No me termino de encontrar cómodo con la decisión de Hollande de formular la lucha contra el terrorismo yihadista como una guerra

Llámenme tibio, pejiguero o, peor aún, una combinación de las dos cosas, pero no me termino de encontrar cómodo con la decisión del Gobierno francés de, como reacción más inmediata al atentado contra Charlie Hebdo, seguido de un atentado antisemita que parece haber quedado desdibujado, formular la lucha contra el terrorismo yihadista como una guerra.
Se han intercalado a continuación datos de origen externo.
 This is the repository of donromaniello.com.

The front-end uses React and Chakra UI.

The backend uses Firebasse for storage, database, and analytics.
Tampoco es que sea pacifista: apoyé (confieso) la intervención militar en Libia contra Gadafi, en la que Francia tuvo un papel primordial, y me quedé bastante solo defendiendo que el empleo de armas químicas por parte de El Asad merecía, como mínimo, un par de días de bombardeos y una zona de exclusión área. Diré que las intervenciones, también lideradas por Francia, en Malí y la República Centroafricana me han parecido, en lo esencial, correctas y proporcionales. Como también me lo ha parecido la participación de sus fuerzas aéreas en el bombardeo de las posiciones de las tropas del Daesh en Irak, a las que hubiera deseado que se sumaran más fuerzas armadas europeas, entre ellas las españolas.
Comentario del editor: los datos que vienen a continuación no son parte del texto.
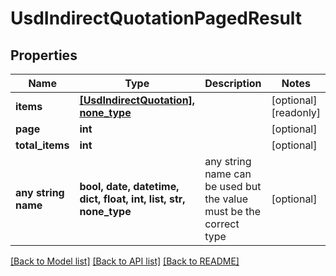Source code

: # UsdIndirectQuotationPagedResult


## Properties
Name | Type | Description | Notes
------------ | ------------- | ------------- | -------------
**items** | [**[UsdIndirectQuotation], none_type**](UsdIndirectQuotation.md) |  | [optional] [readonly] 
**page** | **int** |  | [optional] 
**total_items** | **int** |  | [optional] 
**any string name** | **bool, date, datetime, dict, float, int, list, str, none_type** | any string name can be used but the value must be the correct type | [optional]

[[Back to Model list]](../README.md#documentation-for-models) [[Back to API list]](../README.md#documentation-for-api-endpoints) [[Back to README]](../README.md)


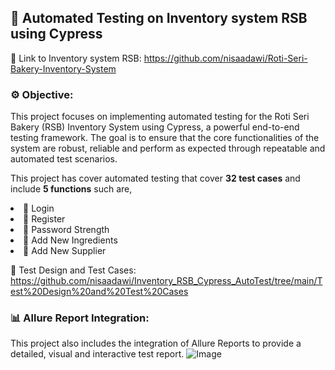 ## 🔧 Automated Testing on Inventory system RSB using Cypress

🔗 Link to Inventory system RSB: https://github.com/nisaadawi/Roti-Seri-Bakery-Inventory-System 

### ⚙️ Objective:
This project focuses on implementing automated testing for the Roti Seri Bakery (RSB) Inventory System using Cypress, 
a powerful end-to-end testing framework. The goal is to ensure that the core functionalities of the system 
are robust, reliable and perform as expected through repeatable and automated test scenarios.

This project has cover automated testing that cover **32 test cases** and include **5 functions** such are,
<li>🔐 Login
<li>📝 Register
<li>🔑 Password Strength
<li>🧂 Add New Ingredients
<li>🚚 Add New Supplier
  
📁 Test Design and Test Cases: https://github.com/nisaadawi/Inventory_RSB_Cypress_AutoTest/tree/main/Test%20Design%20and%20Test%20Cases

### 📊 Allure Report Integration:
This project also includes the integration of Allure Reports to provide a detailed, visual and interactive test report.
![Image](https://github.com/user-attachments/assets/aac8bf2c-0e32-458c-b0e6-7e1c85abb93f)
Quizá todo eso significa que en el fondo ya estábamos en guerra y que el Gobierno francés solamente ha verbalizado una realidad preexistente. Pero aún con todo ese bagaje intervencionista, que alguien denostaría como propio de un peligroso y errado “intervencionista liberal”, me chirría lo que subyace a la imagen de Hollande despidiendo las tropas a bordo del portaaviones Charles de Gaulle o la decisión de revisar su presupuesto de defensa. Puede que el empleo del término guerra tenga un origen emocional y refleje una decisión tomada demasiado rápidamente ante un más que comprensible estado de shock colectivo. Pero puede que sea una decisión demasiado calculada, donde predominen más elementos de cálculo políticos y electorales que un frío análisis estratégico sobre cómo mejor luchar contra el terrorismo. Quizá esté demasiado condicionado por la experiencia de Estados Unidos, que tras el 11-S enmarcó su respuesta a los atentados bajo ese mismo prisma, con consecuencias que en lo esencial fueron negativas, tanto desde el punto de vista de la eficacia de esa lucha como por el impacto negativo que tuvo sobre los derechos y libertades que entonces se quisieron preservar.
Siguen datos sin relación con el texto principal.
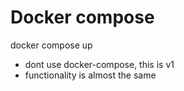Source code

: # Docker compose

docker compose up

- dont use docker-compose, this is v1
- functionality is almost the same
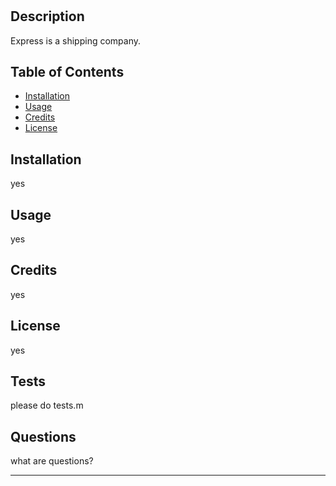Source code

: # <Express>

  ## Description

  Express is a shipping company. 
  
  ## Table of Contents 
  
  - [Installation](#installation)
  - [Usage](#usage)
  - [Credits](#credits)
  - [License](#license)
  
  ## Installation
  yes
  
  
  ## Usage
  yes
  
  
      
  
  ## Credits
  yes
  
 
  
  ## License
yes


## Tests
please do tests.m


## Questions 
what are questions?
  
  ---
No se trata, entiéndase, de un resquemor de origen moral; la guerra es un mal menor pero aceptable en casos de legítima defensa. Si lo quisiera, Francia obtendría el amparo del Consejo de Seguridad de Naciones Unidas, la activación del artículo 5 del Tratado de Alianza Atlántica o la cláusula de solidaridad prevista en el Tratado de Lisboa. Pero no, en mi caso se trata más de un cinismo más bien primario: si la guerra, según la definición clásica de Clausewitz, es la continuación de la política por otros medios, antes de empezar una guerra sería bueno saber cuál es la política. Porque de lo contrario, como estamos viendo estos días, en ausencia de un análisis a fondo sobre objetivos, instrumentos y estrategias, lo que termina abriéndose es un espacio donde de forma bastante arbitraria se mezclan discusiones sobre recortes de derechos y libertades, argumentos identitarios sobre la integración o la inmigración y controversias sobre quiénes son o deberían ser nuestros aliados en esta lucha. Dado que si vamos a la guerra no va a ser una guerra fría, convendría saber antes de empezarla cómo vamos a luchar, con quién lo vamos a hacer y con qué objetivos últimos.